*** SUPPLIED MATERIAL ***
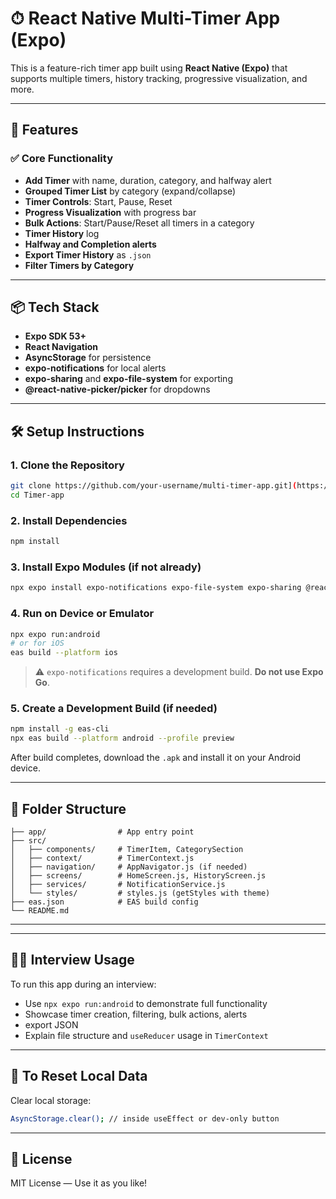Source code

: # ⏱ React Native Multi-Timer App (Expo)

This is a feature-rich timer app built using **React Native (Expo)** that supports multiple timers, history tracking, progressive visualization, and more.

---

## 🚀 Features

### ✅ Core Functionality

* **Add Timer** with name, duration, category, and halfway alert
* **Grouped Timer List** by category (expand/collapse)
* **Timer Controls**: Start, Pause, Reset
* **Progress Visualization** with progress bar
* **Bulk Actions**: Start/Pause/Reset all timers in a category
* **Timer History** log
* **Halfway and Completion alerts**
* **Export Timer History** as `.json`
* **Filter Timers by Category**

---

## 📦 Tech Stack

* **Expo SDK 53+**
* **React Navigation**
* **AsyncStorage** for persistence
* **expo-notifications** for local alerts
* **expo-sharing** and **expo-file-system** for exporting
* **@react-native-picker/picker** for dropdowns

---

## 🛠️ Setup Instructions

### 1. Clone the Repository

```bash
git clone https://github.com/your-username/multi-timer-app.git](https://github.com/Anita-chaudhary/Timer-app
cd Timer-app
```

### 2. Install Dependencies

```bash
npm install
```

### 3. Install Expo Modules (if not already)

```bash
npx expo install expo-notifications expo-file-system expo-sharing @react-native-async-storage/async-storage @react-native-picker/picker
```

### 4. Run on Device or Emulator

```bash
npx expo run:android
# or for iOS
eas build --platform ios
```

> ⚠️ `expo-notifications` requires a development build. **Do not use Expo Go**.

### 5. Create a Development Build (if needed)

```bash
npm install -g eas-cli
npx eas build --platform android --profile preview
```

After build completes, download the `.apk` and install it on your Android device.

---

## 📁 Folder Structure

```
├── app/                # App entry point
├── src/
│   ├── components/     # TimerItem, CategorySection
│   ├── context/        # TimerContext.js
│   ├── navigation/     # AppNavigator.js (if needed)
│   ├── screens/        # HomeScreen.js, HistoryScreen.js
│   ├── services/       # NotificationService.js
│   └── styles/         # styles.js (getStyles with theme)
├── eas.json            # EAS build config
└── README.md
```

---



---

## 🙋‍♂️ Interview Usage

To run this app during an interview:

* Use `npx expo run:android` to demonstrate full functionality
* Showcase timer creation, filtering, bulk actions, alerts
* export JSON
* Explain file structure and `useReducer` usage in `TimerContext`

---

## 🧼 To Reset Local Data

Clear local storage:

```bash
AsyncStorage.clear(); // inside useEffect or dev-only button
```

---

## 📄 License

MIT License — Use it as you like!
*** End of SUPPLIED MATERIAL ***
*** SUPPLIED MATERIAL ***
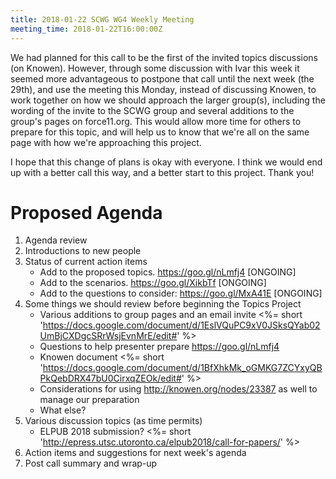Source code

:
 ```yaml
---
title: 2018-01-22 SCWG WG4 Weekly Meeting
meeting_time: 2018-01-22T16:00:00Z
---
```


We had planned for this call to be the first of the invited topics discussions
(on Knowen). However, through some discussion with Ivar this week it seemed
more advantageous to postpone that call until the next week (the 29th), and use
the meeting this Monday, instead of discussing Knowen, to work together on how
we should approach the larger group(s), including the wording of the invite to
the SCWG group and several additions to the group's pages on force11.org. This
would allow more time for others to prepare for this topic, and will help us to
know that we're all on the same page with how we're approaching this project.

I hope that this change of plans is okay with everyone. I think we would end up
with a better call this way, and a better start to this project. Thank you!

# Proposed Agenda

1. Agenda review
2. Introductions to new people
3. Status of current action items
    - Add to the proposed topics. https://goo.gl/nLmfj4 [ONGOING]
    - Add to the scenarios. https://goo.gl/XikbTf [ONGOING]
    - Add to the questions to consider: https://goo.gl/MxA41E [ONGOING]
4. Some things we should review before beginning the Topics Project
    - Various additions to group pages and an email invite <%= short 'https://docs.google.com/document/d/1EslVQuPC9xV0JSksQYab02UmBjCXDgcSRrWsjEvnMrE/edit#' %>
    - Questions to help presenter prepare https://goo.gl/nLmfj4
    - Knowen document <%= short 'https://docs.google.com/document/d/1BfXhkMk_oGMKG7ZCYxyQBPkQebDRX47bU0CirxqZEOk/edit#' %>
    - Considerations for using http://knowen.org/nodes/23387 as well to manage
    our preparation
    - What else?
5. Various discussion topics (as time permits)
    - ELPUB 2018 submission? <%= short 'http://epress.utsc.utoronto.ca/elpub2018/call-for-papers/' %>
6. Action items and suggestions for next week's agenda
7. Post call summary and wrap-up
*** End of SUPPLIED MATERIAL ***
*** SUPPLIED MATERIAL ***
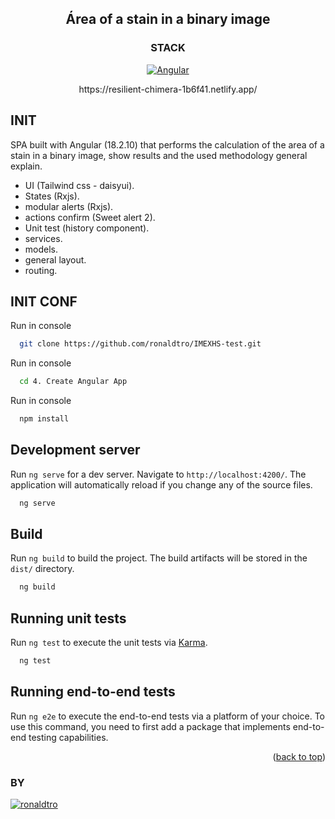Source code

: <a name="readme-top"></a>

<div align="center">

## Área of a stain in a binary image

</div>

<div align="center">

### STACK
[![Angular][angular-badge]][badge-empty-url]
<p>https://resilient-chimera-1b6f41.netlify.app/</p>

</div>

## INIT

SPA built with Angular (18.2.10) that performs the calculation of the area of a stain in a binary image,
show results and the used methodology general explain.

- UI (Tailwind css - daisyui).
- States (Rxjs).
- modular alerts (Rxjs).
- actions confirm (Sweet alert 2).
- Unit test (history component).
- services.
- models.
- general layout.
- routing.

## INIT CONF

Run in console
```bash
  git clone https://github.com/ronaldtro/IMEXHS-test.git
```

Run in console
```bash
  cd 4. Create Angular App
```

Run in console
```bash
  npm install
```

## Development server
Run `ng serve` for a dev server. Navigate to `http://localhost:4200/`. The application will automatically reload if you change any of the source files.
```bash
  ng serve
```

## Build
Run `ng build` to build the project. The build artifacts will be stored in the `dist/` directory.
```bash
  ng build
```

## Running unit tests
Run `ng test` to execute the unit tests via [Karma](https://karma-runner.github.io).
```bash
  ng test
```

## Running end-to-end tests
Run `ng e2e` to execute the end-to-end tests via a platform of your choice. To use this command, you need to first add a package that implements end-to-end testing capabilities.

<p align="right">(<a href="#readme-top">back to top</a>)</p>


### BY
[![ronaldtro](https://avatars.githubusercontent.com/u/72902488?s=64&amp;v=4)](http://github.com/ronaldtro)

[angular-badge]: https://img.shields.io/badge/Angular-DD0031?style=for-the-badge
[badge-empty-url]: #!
*** End of SUPPLIED MATERIAL ***
**ASSIGNMENT:**
Reply with one number only, the count of lines above that hold the string "next".

**EXERCISE RESPONSE:**
2